Consider this plot line. Follow the bouncing ball.
Putin wants 20% of uranium on US soil. That 20% is owned by a Canadian mining company.
The Canadian executives want to sell it to Putin.
But
because uranium is a US "national security" product, various US federal
agencies have to OK the deal. One of those agencies is the US State
Department.
The State Department is headed up by Hillary Clinton. Her Department says yes to the uranium deal.
The
kicker? Those Canadian mining executives, who wanted the sale to Putin
to go through, donated millions to the Clinton Foundation.
Getting the picture?
Memory
is short. On April 23, 2015, the NY Times ran a story under the
headline: Cash Flowed to Clinton Foundation Amid Russian Uranium Deal.
The
bare bones of the story: a Canadian company called Uranium One
controlled a great deal of uranium production in the US. It was sold to
Russia (meaning Putin and his minions). So Putin now controls 20% of US
uranium production.
From the Times: "...the sale gave the Russians control of one-fifth of all uranium production capacity in the United States."
From
the Times: "The [Pravda] article, in January 2013, detailed how the
Russian atomic energy agency, Rosatom, had taken over a Canadian company
[Uranium One] with uranium-mining stakes stretching from Central Asia
to the American West. The deal made Rosatom one of the world's largest
uranium producers and brought Mr. Putin closer to his goal of
controlling much of the global uranium supply chain.
"But
the untold story behind that story is one that involves not just the
Russian president, but also a former American president and a woman who
would like to be the next one.
"At the heart of
the tale are several men, leaders of the Canadian mining industry, who
have been major donors to the charitable endeavors of former President
Bill Clinton and his family.
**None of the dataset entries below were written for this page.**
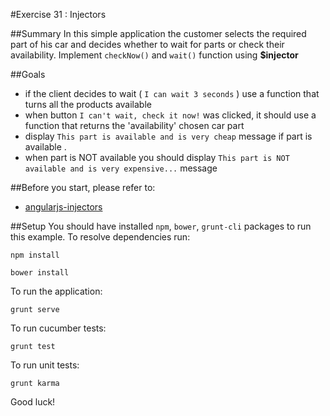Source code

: #Exercise 31 : Injectors

##Summary
In this simple application the customer selects the required part of his car and decides whether to wait for parts or check their availability.
Implement `checkNow()` and `wait()` function using **$injector** 

##Goals
  * if the client decides to wait ( `I can wait 3 seconds` ) use a function that turns all the products available
  * when button `I can't wait, check it now!` was clicked, it should use a function that returns the 'availability' chosen car part
  * display `This part is available and is very cheap` message if part is available .
  * when part is NOT available you should display  `This part is NOT available and is very expensive...` message

##Before you start, please refer to:
  * [angularjs-injectors](https://egghead.io/lessons/angularjs-injectors)
  
##Setup
 You should have installed `npm`, `bower`, `grunt-cli`  packages to run this example. To resolve dependencies run:
 
 ```
 npm install
 ```
 
 ```
 bower install
 ```
 
To run the application:
 
 ```
 grunt serve
 ```
 
To run cucumber tests:

 ```
 grunt test
 ```
 
To run unit tests:

 ```
 grunt karma
 ```
 
Good luck!
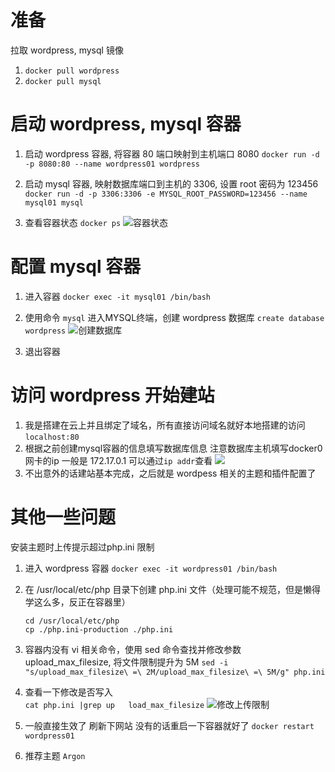 # 准备
拉取 wordpress, mysql 镜像
1. `docker pull wordpress`
2. `docker pull mysql`

# 启动 wordpress, mysql 容器
1. 启动 wordpress 容器, 将容器 80 端口映射到主机端口 8080
    `docker run -d -p 8080:80 --name wordpress01 wordpress`

2. 启动 mysql 容器, 映射数据库端口到主机的 3306, 设置 root 密码为 123456
    `docker run -d -p 3306:3306 -e MYSQL_ROOT_PASSWORD=123456 --name mysql01 mysql`

3. 查看容器状态 `docker ps`
    ![容器状态](/home/yunqing/Github/Myblog/Docker搭建wordpress博客/查看容器状态.png)

# 配置 mysql 容器
1. 进入容器
    `docker exec -it mysql01 /bin/bash`

2. 使用命令 `mysql` 进入MYSQL终端，创建 wordpress 数据库
    `create database wordpress`
    ![创建数据库](/home/yunqing/Github/Myblog/Docker搭建wordpress博客/创建数据库.png)

3. 退出容器

# 访问 wordpress 开始建站
1. 我是搭建在云上并且绑定了域名，所有直接访问域名就好本地搭建的访问`localhost:80`
2. 根据之前创建mysql容器的信息填写数据库信息 注意数据库主机填写docker0网卡的ip 一般是 172.17.0.1 可以通过`ip addr`查看
    ![](/home/yunqing/Github/Myblog/Docker搭建wordpress博客/wordpress安装页面.png)
3. 不出意外的话建站基本完成，之后就是 wordpess 相关的主题和插件配置了

# 其他一些问题
安装主题时上传提示超过php.ini 限制
1. 进入 wordpress 容器
    `docker exec -it wordpress01 /bin/bash`

2. 在 /usr/local/etc/php 目录下创建 php.ini 文件（处理可能不规范，但是懒得学这么多，反正在容器里）

    ```shell
    cd /usr/local/etc/php
    cp ./php.ini-production ./php.ini
    ```

3. 容器内没有 vi 相关命令，使用 sed 命令查找并修改参数 upload_max_filesize, 将文件限制提升为 5M
    `sed -i "s/upload_max_filesize\ =\ 2M/upload_max_filesize\ =\ 5M/g" php.ini`

4. 查看一下修改是否写入	
    `cat php.ini |grep up	load_max_filesize`
    ![修改上传限制](/home/yunqing/Github/Myblog/Docker搭建wordpress博客/修改上传限制.png)

5. 一般直接生效了 刷新下网站 没有的话重启一下容器就好了
    `docker restart wordpress01`

6. 推荐主题 `Argon`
Members of that group built, financed and
eventually sold off to the Russians a company that would become known as
Uranium One.
"Frank Giustra...a mining financier, has donated $31.3 million to the foundation run by former President Bill Clinton..."
"Since
uranium is considered a strategic asset, with implications for national
security, the deal [to sell Uranium One to Putin] had to be approved by
a committee composed of representatives from a number of United States
government agencies. Among the agencies that eventually signed off was
the State Department, then headed by Mr. Clinton's wife, Hillary Rodham
Clinton.
"As the Russians gradually assumed
control of Uranium One in three separate transactions from 2009 to 2013,
Canadian records show, a flow of cash made its way to the Clinton
Foundation. Uranium One's chairman used his family foundation to make
four donations totaling $2.35 million. Those contributions were not
publicly disclosed by the Clintons, despite an agreement Mrs. Clinton
had struck with the Obama White House to publicly identify all donors.
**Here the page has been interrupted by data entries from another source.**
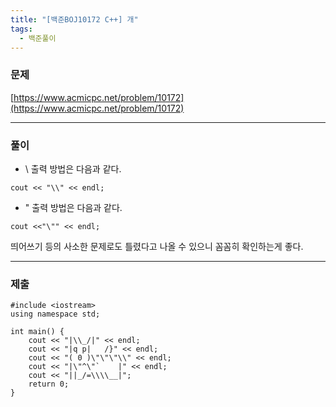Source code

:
 ```yaml
---
title: "[백준BOJ10172 C++] 개"
tags:
  - 백준풀이
---
```


### 문제
[https://www.acmicpc.net/problem/10172](https://www.acmicpc.net/problem/10172)

***

### 풀이
- \ 출력 방법은 다음과 같다.
```
cout << "\\" << endl;
```
- " 출력 방법은 다음과 같다.
```
cout <<"\"" << endl;
```
띄어쓰기 등의 사소한 문제로도 틀렸다고 나올 수 있으니 꼼꼼히 확인하는게 좋다.

***

### 제출
```C++17
#include <iostream>
using namespace std;

int main() {
	cout << "|\\_/|" << endl;
	cout << "|q p|   /}" << endl;
	cout << "( 0 )\"\"\"\\" << endl;
	cout << "|\"^\"`    |" << endl;
	cout << "||_/=\\\\__|";
	return 0;
}
```

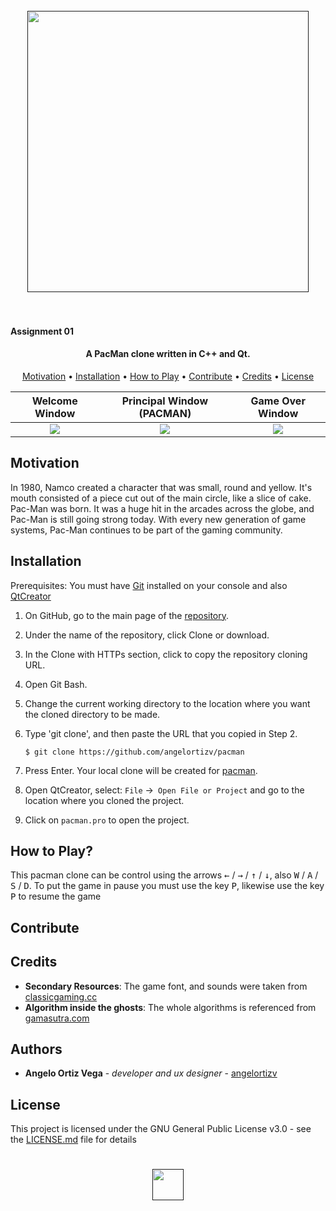 <h1 align="center">
  <br>
  <a href=""><img src="https://i.pinimg.com/originals/b4/ee/c4/b4eec4d093adbe9d8a3cbb40d024836a.png" width="450"></a>
  <br>
  <br>
</h1>

<h4>Assignment 01</h4>
<h4 align="center">A PacMan clone written in C++ and Qt.</h4>

<p align="center">
  <a href="#motivation">Motivation</a> •
  <a href="#installation">Installation</a> •
  <a href="#how-to-play">How to Play</a> •
  <a href="#contribute">Contribute</a> •
  <a href="#credits">Credits</a> •
  <a href="#license">License</a> 
</p>


 
 Welcome Window             | Principal Window (PACMAN) | Game Over Window          |
 :-------------------------:|:-------------------------:|:-------------------------:|
 ![](https://res.cloudinary.com/dek4evg4t/image/upload/v1562267062/ezgif.com-video-to-gif.gif)      | ![](https://res.cloudinary.com/dek4evg4t/image/upload/v1562267184/ezgif.com-video-to-gif_1.gif)     |![](https://res.cloudinary.com/dek4evg4t/image/upload/v1562268476/ezgif.com-video-to-gif_2.gif)      |
 
 

## Motivation

In 1980, Namco created a character that was small, round and yellow. It's mouth consisted of a piece cut out of the main circle, like a slice of cake. Pac-Man was born. It was a huge hit in the arcades across the globe, and Pac-Man is still going strong today. With every new generation of game systems, Pac-Man continues to be part of the gaming community.

## Installation

Prerequisites: You must have [Git](https://git-scm.com/book/es/v2/Inicio---Sobre-el-Control-de-Versiones-Instalaci%C3%B3n-de-Git) installed on your console and also [QtCreator](https://www.qt.io/download)

1. On GitHub, go to the main page of the [repository](https://github.com/angelortizv/pacman).
2. Under the name of the repository, click Clone or download.
3. In the Clone with HTTPs section, click to copy the repository cloning URL.
4. Open Git Bash.
5. Change the current working directory to the location where you want the cloned directory to be made.
6. Type 'git clone', and then paste the URL that you copied in Step 2.

   ```$ git clone https://github.com/angelortizv/pacman```
   
7. Press Enter. Your local clone will be created for [pacman](https://github.com/angelortizv/pacman).
8. Open QtCreator, select: `File` ->` Open File or Project` and go to the location where you cloned the project.
9. Click on `pacman.pro` to open the project.

## How to Play?
This pacman clone can be control using the arrows <kbd>&leftarrow;</kbd> / <kbd>&rightarrow;</kbd> / <kbd>&uparrow;</kbd> / <kbd>&downarrow;</kbd>, also <kbd>W</kbd> / <kbd>A</kbd> / <kbd>S</kbd> / <kbd>D</kbd>. To put the game in pause you must use the key <kbd>P</kbd>, likewise use the key <kbd>P</kbd> to resume the game


## Contribute


## Credits
* **Secondary Resources**: The game font, and sounds were taken from [classicgaming.cc](https://www.classicgaming.cc/classics/pac-man/)
* **Algorithm inside the ghosts**: The whole algorithms is referenced from [gamasutra.com](https://www.gamasutra.com/view/feature/3938/the_pacman_dossier.php?print=1)


## Authors
* **Angelo Ortiz Vega** - *developer and ux designer* - [angelortizv](https://github.com/angelortizv)

## License
This project is licensed under the GNU General Public License v3.0 - see the [LICENSE.md](https://github.com/angelortizv/pacman/blob/master/LICENSE) file for details

<h1 align="center">
  <a href=""><img src="https://res.cloudinary.com/dek4evg4t/image/upload/v1562055192/pac-man-logo-icon-512x512.png" width="50"></a>
  <br>
</h1>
Other people with ties to the company made donations as well.
"And
shortly after the Russians announced their intention to acquire a
majority stake in Uranium One, Mr. Clinton received $500,000 for a
Moscow speech from a Russian investment bank with links to the Kremlin
that was promoting Uranium One stock."
If you're
Putin and you're sitting in Moscow, and the uranium deal has just
dropped this bonanza into your lap, what's your reaction---after you
stop laughing and popping champagne corks? Or maybe you never really
stop laughing. Maybe this is a joke that keeps on giving. You wake up in
the middle of the night with a big grin plastered on your face, and you
can't figure out why...and then you remember, oh yeah, the uranium
deal. The US uranium. Who's running the show in America? Ha-ha-ha. Some
egregious dolt? Maybe he's a sleeper agent we forgot about and he
reactivated himself. And this Clinton Foundation---how can the beautiful
couple get away with that? And she's going to be the next President?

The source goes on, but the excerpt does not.